There is, however, an initially perturbing and bitter undertone that I find troubling, and on me, the perfume is unthinkable. As much as it intrigues me, the only spice I can carry off convincingly is clove, or the tiniest soupçon of cinnamon, and the bizarre smell of everlasting would never work on my skin. However, the perfume’s palpable solar energy hooked me so entirely that I asked Duncan to wear it last week on a day out in Yokohama, and it was beautiful. The scents that suit him best are offbeat, spiced aromatics such as L’Eau Du Navigateur, Parfums d’Empire’s Eau de Gloire (strangely enough, also Corisca-inspired, though in this case, an attempt to reconstruct the beloved colognes of Napoleon), and Czech & Speake’s glorious tobacco-tinged Cuba. And Corsica Everlasting seemed to fit in well with this genre of understated, herb-caressed heat.
Throughout the day, every time I came close to the aura of his skin mingled with the Corsica, I got an instant spike of warmth in the heart.
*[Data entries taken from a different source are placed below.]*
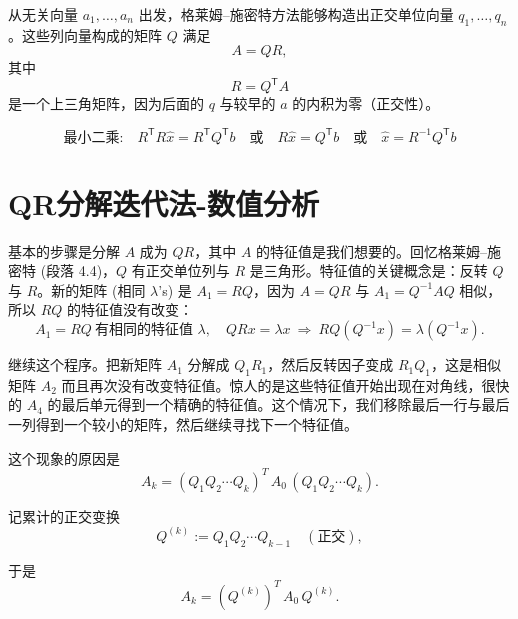 \begin{theorem}
从无关向量 $a_1, \dots, a_n$ 出发，格莱姆–施密特方法能够构造出正交单位向量 
$q_1, \dots, q_n$。这些列向量构成的矩阵 $Q$ 满足
\[
A = QR,
\]
其中
\[
R = Q^{\mathsf T} A
\]
是一个上三角矩阵，因为后面的 $q$ 与较早的 $a$ 的内积为零（正交性）。
\end{theorem}
\begin{equation}
\text{最小二乘:} \quad 
R^{\mathsf T} R \hat{x} = R^{\mathsf T} Q^{\mathsf T} b
\quad \text{或} \quad
R \hat{x} = Q^{\mathsf T} b
\quad \text{或} \quad
\hat{x} = R^{-1} Q^{\mathsf T} b
\tag{10}
\end{equation}
\section{QR分解迭代法-数值分析}
基本的步骤是分解 $A$ 成为 $QR$，其中 $A$ 的特征值是我们想要的。回忆格莱姆–施密特 (段落 4.4)，$Q$ 有正交单位列与 $R$ 是三角形。特征值的关键概念是：反转 $Q$ 与 $R$。新的矩阵 (相同 $\lambda$’s) 是 $A_1 = RQ$，因为 $A = QR$ 与 $A_1 = Q^{-1}AQ$ 相似，所以 $RQ$ 的特征值没有改变：
\[
A_1 = RQ \ \text{有相同的特征值 } \lambda, 
\quad QRx = \lambda x 
\ \Rightarrow\ 
RQ(Q^{-1}x) = \lambda (Q^{-1}x).
\tag{12}
\]

继续这个程序。把新矩阵 $A_1$ 分解成 $Q_1R_1$，然后反转因子变成 $R_1Q_1$，这是相似矩阵 $A_2$ 而且再次没有改变特征值。惊人的是这些特征值开始出现在对角线，很快的 $A_4$ 的最后单元得到一个精确的特征值。这个情况下，我们移除最后一行与最后一列得到一个较小的矩阵，然后继续寻找下一个特征值。


这个现象的原因是
\[
A_k = (Q_1 Q_2 \cdots Q_k)^{\!T}\, A_0\, (Q_1 Q_2 \cdots Q_k).
\]

记累计的正交变换
\[
Q^{(k)} := Q_1 Q_2 \cdots Q_{k-1} \quad (\text{正交}),
\]

于是
\[
A_k = (Q^{(k)})^{\!T}\, A_0\, Q^{(k)}.
\]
While in some ways the scent seems almost overly simplistic in its one-note barnyard sweater, it also has a three-dimensionality, a pastoral calm that made me think of big, drying, droopy holed seed heads in the late afternoon as the last rays of sun touch fronds of mountain grasses: that moment when a beautiful day has closed and the night is set to descend.
The strangeness and surprise of the scent never left though – that thin, fine line between fragrance and food that the perfume keeps treading, right up until the last, deep, note of smooth, lingering garam masala.